Just because a paper has been published formally doesn’t mean it’s worth a damn.

The recent publication of papers with themes akin to “tornado-preventing walls” and “smoke makes tornadoes worse because we think it did on one outbreak day” underscores this point. [No, I’m not going to feed them clicks by linking to them.] When papers are published in journals not focused to their subject matter, they tend to get poorly qualified reviewers and lots of flaws get through. Publish meteorology papers in a physics journal (or vice versa) and the likelihood of best-qualified possible reviews goes way down.

A paper I recently reviewed cites one such source. I reckon the author(s) were surprised to see this in my review (names removed):

    “xxxx and xxxx (20__) is a scientifically deficient and poorly written paper—one I’m quite sure would not be accepted to an AMS, EJSSM or NWA journal in the form it was published in [the overseas journal]. I don’t have room here, nor is it appropriate in this space, to go into all the details, but for starters, it uses unsupported classifications, obsolete metrics, overgeneralized hand-waving (e.g., “dynamics”), misuses that and other terminology in ways that indicate basic lack of understanding, fails to document errors and uncertainties in the data, and is suffused with banal fluff. This citation can be dropped with no harm at all.”

At least all that involves is dropping one citation to a paper they cited and I read–a paper that is useless rubbish. Easy enough…but what else gets through unnoticed by reviewers who are not careful due to being busy, distracted, superficial in their reviews, or ignorant of the depth of the subject matter? How many reviewers will seek and read unfamiliar papers cited by authors of articles they are reviewing? Anecdotal evidence suggests it is a minority, and that’s very unfortunate.

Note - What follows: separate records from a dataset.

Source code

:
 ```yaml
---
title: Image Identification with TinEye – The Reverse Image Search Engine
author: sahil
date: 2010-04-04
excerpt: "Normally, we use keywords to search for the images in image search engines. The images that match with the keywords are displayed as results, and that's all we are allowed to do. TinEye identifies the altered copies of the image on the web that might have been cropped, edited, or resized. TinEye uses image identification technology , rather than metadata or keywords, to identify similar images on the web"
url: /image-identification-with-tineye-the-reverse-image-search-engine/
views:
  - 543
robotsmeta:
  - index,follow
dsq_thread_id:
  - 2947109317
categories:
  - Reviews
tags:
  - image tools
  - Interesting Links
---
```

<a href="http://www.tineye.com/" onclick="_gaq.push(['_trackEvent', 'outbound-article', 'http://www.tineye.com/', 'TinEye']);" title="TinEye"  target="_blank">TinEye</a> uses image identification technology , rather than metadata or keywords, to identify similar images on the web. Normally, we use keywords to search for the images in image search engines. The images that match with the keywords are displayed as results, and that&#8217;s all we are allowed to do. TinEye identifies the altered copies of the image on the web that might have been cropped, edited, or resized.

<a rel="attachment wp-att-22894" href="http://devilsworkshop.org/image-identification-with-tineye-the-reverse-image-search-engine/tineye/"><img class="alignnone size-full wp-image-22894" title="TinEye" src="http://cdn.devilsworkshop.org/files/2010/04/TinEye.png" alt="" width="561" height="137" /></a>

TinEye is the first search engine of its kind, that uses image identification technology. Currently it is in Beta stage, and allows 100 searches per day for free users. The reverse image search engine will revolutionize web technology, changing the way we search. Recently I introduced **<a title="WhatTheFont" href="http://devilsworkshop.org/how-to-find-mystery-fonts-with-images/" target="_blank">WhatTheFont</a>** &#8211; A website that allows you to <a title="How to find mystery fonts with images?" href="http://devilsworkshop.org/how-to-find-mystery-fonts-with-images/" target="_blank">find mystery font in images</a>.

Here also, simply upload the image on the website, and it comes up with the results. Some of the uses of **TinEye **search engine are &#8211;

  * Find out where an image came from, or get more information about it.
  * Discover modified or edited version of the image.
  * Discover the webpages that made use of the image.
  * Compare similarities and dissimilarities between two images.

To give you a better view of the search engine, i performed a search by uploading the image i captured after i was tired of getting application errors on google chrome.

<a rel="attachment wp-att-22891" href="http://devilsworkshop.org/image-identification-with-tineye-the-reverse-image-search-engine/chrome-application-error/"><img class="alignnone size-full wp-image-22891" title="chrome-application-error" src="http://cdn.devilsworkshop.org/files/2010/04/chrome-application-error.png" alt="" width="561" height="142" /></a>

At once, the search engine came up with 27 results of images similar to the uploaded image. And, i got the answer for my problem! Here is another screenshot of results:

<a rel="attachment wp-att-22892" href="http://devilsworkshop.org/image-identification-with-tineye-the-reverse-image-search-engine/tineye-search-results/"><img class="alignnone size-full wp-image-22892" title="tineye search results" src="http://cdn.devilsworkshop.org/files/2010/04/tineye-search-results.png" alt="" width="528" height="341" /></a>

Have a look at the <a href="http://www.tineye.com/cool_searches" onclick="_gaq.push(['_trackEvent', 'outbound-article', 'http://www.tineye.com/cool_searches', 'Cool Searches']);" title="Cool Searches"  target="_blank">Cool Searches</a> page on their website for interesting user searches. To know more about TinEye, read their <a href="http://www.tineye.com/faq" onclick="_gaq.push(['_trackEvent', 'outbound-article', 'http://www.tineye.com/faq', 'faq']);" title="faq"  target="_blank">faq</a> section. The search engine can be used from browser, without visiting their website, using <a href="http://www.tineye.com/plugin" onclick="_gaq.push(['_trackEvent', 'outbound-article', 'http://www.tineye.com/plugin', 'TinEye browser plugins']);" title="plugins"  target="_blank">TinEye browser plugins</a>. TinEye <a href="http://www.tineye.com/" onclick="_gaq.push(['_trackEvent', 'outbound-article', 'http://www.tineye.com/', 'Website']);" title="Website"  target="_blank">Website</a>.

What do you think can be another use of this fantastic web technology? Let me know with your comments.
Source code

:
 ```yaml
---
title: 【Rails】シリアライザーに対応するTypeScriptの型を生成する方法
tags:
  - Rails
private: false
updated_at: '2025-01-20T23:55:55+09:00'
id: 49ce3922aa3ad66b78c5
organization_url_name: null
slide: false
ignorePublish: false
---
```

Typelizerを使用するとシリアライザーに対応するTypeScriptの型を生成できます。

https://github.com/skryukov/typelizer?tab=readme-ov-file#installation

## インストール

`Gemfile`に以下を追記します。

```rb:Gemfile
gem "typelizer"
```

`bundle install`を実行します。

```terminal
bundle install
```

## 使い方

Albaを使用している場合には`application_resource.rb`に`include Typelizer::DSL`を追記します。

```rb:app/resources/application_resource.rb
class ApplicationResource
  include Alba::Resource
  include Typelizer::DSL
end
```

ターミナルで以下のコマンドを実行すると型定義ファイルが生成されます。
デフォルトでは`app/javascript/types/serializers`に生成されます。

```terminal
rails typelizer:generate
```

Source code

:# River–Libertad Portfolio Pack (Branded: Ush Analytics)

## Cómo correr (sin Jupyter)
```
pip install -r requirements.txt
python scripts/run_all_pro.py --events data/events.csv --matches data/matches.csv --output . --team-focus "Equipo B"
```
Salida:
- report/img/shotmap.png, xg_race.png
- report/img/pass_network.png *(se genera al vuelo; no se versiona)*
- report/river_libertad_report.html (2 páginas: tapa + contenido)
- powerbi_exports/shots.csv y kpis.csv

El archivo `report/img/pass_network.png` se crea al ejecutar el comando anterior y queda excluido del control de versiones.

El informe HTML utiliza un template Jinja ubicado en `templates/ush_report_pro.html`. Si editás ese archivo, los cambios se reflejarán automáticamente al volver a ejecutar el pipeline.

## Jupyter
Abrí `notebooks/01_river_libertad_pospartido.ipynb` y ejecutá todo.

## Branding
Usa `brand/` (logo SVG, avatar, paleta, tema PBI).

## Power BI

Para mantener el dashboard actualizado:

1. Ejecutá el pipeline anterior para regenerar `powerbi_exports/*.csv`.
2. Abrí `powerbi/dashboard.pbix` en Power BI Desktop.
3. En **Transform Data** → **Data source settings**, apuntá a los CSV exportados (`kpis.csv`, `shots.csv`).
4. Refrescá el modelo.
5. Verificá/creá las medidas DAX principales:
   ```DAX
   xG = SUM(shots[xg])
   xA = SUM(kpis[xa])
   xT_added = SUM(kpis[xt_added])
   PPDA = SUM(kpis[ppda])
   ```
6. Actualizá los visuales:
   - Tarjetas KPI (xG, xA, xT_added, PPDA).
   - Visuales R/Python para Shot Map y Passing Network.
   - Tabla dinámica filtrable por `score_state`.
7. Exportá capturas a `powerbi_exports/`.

Thankfully I recently had the opportunity to review a weather (not climate) paper submitted to an unnamed overseas climate journal by unnamed U.S. author(s) [keeping things unnamed so as to not soil the integrity of the review process], and recommended rejection for this reason: it is totally out of scope. The paper is forecasting-related to a specific short-fused, localized severe-weather phenomenon in the U.S., and should be submitted to a U.S. weather journal read by operational forecasters (EJSSM, WAF, or NWA EJOM) since it deals with short-fused prediction methods for a severe-weather phenomenon based on U.S. cases. The paper itself actually is reasonably good, but in the wrong place. I don’t know yet if the editor agreed or if he went ahead and decided to publish a paper completely out of the journal’s scope. If the latter, chalk up another one to the misfit brigade.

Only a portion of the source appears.